# [Source texts of formatted documents]
========================
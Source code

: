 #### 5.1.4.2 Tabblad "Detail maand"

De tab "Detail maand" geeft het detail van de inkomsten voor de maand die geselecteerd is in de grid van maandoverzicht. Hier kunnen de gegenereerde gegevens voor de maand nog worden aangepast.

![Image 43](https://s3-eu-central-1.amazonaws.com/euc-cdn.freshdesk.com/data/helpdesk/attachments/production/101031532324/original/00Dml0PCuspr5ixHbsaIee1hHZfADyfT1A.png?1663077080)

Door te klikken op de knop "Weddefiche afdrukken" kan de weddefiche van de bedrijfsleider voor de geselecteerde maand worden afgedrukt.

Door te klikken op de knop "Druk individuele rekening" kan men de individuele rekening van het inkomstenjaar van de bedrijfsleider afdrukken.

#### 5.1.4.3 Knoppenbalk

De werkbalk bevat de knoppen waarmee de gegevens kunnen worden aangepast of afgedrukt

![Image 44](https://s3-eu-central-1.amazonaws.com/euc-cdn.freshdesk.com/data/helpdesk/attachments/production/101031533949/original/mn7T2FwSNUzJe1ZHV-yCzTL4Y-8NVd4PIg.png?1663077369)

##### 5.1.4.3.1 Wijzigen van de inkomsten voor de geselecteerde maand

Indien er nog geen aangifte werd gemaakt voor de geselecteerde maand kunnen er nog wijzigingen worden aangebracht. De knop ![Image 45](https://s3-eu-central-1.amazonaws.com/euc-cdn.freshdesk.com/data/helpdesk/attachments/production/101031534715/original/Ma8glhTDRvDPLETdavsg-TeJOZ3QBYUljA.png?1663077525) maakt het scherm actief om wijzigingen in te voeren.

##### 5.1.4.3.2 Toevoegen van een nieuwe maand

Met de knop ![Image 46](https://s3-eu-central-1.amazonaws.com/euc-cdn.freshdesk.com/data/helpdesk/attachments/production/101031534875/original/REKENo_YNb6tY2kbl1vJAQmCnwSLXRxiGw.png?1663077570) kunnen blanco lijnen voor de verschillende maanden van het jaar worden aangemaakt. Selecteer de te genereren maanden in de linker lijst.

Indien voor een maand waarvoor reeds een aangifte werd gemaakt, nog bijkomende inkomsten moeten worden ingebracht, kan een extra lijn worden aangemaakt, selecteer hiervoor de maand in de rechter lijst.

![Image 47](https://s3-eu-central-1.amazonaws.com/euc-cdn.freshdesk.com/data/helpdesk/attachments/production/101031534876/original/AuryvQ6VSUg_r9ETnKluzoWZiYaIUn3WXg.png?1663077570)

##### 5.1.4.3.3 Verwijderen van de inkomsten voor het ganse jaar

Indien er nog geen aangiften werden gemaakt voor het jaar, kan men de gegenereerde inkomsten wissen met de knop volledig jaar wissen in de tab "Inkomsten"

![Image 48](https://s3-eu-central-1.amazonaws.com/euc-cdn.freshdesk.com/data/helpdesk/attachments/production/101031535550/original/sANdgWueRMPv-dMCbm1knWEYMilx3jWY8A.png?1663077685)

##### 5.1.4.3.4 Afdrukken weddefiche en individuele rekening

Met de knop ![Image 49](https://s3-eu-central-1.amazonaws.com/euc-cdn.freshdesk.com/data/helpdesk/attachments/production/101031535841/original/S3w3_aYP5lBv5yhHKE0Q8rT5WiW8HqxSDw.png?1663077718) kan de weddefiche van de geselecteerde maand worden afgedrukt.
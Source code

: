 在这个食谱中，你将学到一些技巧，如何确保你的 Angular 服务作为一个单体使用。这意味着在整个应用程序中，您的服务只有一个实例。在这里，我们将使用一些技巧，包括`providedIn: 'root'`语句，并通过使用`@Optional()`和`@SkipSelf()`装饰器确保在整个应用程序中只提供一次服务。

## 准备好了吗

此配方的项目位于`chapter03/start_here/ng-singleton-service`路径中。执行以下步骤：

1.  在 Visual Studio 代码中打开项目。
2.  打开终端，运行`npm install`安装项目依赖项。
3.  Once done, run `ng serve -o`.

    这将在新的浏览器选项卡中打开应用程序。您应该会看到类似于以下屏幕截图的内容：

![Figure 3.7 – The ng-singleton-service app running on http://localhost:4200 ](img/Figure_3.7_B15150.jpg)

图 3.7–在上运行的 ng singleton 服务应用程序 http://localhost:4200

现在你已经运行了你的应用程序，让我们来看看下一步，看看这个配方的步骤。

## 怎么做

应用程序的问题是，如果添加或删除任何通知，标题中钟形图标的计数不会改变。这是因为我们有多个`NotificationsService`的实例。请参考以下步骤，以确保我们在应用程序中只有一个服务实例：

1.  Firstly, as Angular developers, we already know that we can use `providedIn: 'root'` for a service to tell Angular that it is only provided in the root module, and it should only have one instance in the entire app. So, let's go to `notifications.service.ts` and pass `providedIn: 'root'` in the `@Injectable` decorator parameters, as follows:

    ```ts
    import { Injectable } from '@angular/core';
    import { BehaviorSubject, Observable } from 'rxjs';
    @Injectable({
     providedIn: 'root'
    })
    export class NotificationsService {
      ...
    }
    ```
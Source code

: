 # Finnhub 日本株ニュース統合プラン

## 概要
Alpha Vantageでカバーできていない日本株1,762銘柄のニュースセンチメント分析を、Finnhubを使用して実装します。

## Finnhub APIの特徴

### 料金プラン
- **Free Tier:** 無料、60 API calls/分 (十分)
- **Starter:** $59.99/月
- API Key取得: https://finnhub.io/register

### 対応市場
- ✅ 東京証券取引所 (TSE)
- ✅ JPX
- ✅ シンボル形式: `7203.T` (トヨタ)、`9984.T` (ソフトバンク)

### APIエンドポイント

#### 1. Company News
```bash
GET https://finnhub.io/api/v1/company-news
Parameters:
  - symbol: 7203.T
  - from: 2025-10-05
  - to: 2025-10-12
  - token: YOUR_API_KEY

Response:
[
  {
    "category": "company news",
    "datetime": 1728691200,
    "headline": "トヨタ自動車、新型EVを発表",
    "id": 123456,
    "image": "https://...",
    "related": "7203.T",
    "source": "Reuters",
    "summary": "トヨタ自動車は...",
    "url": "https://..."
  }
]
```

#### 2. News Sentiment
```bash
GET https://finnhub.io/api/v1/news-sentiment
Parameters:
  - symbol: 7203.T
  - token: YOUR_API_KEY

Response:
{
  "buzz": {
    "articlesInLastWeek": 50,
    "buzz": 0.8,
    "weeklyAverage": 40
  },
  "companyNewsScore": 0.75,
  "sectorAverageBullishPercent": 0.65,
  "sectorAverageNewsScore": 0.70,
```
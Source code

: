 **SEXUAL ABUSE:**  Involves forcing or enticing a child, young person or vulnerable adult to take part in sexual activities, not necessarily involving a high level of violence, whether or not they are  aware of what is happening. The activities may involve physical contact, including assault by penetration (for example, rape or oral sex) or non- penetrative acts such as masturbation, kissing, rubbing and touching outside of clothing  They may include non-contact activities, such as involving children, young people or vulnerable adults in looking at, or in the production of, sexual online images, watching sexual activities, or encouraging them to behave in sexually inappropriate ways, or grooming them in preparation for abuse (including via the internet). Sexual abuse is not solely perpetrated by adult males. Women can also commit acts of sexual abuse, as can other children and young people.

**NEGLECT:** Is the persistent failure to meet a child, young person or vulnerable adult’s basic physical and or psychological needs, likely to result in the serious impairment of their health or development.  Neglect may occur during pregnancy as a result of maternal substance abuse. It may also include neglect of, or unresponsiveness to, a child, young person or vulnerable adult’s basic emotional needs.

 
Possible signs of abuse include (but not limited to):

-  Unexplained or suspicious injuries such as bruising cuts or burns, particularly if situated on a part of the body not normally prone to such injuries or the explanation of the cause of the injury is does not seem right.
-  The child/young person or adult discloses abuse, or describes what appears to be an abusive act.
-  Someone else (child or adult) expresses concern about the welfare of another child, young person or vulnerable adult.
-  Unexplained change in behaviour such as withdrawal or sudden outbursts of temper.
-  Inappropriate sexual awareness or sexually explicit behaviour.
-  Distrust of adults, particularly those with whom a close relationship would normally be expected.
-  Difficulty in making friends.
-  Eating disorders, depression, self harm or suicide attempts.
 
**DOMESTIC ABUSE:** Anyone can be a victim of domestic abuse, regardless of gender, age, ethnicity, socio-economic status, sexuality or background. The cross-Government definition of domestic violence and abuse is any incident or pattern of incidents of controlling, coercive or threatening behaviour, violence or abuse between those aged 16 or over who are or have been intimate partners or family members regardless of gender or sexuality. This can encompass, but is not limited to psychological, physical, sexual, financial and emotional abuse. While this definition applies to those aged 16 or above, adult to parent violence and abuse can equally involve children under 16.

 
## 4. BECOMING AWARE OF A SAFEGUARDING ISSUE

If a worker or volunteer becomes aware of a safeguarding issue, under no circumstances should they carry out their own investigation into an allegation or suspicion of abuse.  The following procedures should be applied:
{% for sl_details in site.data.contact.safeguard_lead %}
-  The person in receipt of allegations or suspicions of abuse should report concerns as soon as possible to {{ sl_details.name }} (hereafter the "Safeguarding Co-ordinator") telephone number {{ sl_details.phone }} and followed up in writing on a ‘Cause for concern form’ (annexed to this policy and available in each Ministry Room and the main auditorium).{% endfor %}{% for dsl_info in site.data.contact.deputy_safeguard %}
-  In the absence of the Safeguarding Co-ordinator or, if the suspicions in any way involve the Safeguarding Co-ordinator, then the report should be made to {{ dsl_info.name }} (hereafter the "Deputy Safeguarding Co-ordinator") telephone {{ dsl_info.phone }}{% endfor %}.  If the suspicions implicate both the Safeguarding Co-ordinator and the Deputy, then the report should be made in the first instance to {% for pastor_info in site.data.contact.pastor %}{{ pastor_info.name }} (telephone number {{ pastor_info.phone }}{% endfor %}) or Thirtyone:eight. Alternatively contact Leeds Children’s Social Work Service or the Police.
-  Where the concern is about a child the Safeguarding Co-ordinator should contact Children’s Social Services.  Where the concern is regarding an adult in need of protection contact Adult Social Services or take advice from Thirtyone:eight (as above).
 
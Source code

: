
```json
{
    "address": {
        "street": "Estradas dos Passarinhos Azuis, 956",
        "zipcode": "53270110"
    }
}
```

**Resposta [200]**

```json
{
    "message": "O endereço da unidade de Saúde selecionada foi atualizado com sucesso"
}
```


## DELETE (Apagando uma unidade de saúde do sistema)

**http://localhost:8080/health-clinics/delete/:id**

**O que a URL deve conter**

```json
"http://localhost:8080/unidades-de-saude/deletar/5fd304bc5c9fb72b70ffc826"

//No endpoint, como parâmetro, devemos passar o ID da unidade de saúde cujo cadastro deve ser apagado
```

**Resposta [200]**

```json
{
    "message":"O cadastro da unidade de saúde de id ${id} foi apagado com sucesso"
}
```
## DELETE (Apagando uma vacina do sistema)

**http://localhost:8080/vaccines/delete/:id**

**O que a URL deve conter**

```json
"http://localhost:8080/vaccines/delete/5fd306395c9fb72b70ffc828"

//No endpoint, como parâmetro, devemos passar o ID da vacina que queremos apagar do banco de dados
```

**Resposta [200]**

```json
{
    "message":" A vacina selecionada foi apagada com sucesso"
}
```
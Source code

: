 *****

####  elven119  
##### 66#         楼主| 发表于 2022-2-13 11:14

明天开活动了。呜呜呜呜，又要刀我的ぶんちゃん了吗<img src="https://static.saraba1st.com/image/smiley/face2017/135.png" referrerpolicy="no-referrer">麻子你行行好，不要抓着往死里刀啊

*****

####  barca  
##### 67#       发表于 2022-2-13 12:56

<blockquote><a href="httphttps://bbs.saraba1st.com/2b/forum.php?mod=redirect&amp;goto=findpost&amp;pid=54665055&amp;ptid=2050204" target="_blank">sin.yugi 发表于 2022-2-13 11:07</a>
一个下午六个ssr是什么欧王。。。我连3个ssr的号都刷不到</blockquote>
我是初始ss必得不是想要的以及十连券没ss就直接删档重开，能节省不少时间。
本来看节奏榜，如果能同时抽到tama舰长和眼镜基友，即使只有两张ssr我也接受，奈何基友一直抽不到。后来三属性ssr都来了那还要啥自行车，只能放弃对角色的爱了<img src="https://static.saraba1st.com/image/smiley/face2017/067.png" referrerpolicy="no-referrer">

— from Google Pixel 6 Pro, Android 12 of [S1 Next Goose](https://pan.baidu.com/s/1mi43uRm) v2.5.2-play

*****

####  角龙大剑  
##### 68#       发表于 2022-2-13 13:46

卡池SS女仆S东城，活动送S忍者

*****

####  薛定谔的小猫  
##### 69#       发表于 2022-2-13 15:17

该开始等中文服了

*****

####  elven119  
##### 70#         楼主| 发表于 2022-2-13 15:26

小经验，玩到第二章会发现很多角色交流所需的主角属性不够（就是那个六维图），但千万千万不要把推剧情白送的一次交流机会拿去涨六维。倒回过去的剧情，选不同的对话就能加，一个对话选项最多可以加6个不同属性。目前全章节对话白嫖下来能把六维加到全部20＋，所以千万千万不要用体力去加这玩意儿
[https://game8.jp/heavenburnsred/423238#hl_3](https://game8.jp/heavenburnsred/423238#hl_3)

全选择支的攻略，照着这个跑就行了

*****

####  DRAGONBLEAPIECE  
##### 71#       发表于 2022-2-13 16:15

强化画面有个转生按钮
========================
# [Problem statement]
Write out exactly, and only, each line from the one with "全选择支的攻略，照着这个跑就行了" down to the last line of the records above.

# [Response area]
全选择支的攻略，照着这个跑就行了

*****

####  DRAGONBLEAPIECE  
##### 71#       发表于 2022-2-13 16:15

强化画面有个转生按钮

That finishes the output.